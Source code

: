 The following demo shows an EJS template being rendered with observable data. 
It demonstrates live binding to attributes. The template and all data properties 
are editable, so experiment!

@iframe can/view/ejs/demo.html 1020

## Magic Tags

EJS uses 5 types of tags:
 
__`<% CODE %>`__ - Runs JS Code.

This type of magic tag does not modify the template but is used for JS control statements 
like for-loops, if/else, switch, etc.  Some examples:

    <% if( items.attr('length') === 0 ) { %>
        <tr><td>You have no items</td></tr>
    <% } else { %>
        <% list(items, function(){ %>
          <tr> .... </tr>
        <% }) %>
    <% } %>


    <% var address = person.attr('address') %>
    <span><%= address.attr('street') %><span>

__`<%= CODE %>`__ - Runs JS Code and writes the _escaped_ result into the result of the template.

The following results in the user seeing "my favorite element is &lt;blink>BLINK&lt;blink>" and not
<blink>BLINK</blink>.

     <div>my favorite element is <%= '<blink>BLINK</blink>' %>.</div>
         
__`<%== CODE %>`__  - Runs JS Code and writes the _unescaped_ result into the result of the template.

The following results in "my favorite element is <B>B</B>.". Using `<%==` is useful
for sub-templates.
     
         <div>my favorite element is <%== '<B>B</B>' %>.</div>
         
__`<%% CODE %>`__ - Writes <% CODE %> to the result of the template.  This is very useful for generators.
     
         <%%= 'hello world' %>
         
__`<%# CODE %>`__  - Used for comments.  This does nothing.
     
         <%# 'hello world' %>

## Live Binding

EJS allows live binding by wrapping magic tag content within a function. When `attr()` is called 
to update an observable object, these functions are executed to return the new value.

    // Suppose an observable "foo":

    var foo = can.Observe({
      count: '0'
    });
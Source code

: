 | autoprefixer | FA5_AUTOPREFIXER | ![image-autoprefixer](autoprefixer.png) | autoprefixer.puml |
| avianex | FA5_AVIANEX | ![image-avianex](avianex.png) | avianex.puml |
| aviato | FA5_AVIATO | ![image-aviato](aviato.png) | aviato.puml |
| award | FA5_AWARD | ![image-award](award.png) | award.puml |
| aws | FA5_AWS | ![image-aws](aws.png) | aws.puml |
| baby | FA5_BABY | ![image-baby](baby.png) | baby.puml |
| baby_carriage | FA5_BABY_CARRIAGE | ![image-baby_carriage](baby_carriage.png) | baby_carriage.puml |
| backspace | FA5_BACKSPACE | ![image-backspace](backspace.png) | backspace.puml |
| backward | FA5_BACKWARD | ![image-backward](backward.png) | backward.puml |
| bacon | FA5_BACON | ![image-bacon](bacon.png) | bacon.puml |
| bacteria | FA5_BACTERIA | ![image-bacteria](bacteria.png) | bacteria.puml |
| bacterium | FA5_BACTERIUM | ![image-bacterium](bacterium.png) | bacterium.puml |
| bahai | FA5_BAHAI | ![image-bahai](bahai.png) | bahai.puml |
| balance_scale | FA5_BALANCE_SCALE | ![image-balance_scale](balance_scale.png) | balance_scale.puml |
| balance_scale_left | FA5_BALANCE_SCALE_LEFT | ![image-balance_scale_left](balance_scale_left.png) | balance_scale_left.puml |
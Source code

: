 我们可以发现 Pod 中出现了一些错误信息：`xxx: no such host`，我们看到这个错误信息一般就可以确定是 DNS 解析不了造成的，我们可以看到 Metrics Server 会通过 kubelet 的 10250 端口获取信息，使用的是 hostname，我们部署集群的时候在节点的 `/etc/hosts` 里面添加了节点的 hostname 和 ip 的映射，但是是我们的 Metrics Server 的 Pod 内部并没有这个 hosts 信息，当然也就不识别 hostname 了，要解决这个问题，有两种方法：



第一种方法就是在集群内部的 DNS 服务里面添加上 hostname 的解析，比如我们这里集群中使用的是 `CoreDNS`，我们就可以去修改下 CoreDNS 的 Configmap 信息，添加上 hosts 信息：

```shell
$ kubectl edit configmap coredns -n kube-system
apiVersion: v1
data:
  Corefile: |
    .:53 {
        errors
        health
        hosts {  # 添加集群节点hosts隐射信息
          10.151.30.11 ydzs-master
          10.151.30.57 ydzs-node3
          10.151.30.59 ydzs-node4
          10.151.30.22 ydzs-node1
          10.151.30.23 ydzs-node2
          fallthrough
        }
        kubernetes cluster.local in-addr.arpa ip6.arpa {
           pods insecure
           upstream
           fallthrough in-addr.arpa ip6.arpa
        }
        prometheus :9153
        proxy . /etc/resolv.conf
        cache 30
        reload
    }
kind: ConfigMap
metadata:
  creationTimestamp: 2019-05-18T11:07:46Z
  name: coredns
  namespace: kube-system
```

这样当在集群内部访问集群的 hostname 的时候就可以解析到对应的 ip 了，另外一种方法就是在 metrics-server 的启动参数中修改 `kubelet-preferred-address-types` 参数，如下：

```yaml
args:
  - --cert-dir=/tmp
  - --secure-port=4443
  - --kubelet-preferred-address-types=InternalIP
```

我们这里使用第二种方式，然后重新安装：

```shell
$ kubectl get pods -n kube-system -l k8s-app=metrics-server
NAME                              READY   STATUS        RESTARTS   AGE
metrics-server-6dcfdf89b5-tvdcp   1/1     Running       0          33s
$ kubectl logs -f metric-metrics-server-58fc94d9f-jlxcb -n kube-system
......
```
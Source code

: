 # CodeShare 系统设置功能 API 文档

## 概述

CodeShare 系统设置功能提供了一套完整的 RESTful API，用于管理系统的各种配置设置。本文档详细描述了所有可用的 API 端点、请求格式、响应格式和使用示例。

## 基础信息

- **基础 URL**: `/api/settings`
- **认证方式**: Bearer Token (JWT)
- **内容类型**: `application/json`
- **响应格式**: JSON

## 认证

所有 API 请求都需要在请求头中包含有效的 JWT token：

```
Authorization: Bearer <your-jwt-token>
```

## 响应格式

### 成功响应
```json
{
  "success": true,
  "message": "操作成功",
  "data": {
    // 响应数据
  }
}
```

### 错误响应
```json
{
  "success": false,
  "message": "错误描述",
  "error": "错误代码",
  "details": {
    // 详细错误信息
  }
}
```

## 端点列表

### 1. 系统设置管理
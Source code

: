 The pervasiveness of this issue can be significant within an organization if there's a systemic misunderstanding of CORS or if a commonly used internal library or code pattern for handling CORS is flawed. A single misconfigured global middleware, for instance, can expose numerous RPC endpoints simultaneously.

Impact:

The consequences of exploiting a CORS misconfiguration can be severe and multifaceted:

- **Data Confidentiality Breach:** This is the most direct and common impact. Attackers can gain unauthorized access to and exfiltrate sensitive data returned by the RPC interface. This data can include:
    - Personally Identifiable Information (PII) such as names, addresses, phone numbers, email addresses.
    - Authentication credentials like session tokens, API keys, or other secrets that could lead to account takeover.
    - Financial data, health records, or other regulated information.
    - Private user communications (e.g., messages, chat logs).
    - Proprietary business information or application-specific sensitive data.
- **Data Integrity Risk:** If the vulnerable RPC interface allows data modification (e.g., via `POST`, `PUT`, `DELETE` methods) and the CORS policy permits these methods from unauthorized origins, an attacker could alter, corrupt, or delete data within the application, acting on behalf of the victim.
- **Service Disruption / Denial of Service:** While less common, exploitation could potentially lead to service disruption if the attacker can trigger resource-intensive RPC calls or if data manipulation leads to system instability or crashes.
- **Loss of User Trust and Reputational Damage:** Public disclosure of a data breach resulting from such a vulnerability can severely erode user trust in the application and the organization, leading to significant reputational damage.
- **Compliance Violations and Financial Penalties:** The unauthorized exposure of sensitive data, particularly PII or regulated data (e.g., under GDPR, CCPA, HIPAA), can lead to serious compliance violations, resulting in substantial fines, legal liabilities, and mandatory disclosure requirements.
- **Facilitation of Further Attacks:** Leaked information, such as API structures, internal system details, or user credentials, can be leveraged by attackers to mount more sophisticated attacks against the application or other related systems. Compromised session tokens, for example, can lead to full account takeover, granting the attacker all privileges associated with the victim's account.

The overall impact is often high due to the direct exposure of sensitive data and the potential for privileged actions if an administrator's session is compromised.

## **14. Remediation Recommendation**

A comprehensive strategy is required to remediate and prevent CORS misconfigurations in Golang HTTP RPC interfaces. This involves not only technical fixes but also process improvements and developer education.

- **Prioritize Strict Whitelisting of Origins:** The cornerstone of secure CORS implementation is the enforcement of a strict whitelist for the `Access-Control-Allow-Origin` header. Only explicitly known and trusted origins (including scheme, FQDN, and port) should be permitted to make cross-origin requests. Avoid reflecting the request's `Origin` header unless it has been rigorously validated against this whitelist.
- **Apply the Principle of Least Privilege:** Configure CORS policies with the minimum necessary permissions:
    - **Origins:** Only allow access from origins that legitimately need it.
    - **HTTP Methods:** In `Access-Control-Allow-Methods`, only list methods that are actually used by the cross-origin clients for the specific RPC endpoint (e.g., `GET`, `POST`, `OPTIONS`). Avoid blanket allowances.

--------------------------------------------------

▸ Task description:
Reproduce the listing above exactly as far as the line with "The following results in the", that line included.

▸ Exercise solution:
Source code

: The following demo shows an EJS template being rendered with observable data. 
It demonstrates live binding to attributes. The template and all data properties 
are editable, so experiment!

@iframe can/view/ejs/demo.html 1020

## Magic Tags

EJS uses 5 types of tags:
 
__`<% CODE %>`__ - Runs JS Code.

This type of magic tag does not modify the template but is used for JS control statements 
like for-loops, if/else, switch, etc.  Some examples:

    <% if( items.attr('length') === 0 ) { %>
        <tr><td>You have no items</td></tr>
    <% } else { %>
        <% list(items, function(){ %>
          <tr> .... </tr>
        <% }) %>
    <% } %>


    <% var address = person.attr('address') %>
    <span><%= address.attr('street') %><span>

__`<%= CODE %>`__ - Runs JS Code and writes the _escaped_ result into the result of the template.

The following results in the user seeing "my favorite element is &lt;blink>BLINK&lt;blink>" and not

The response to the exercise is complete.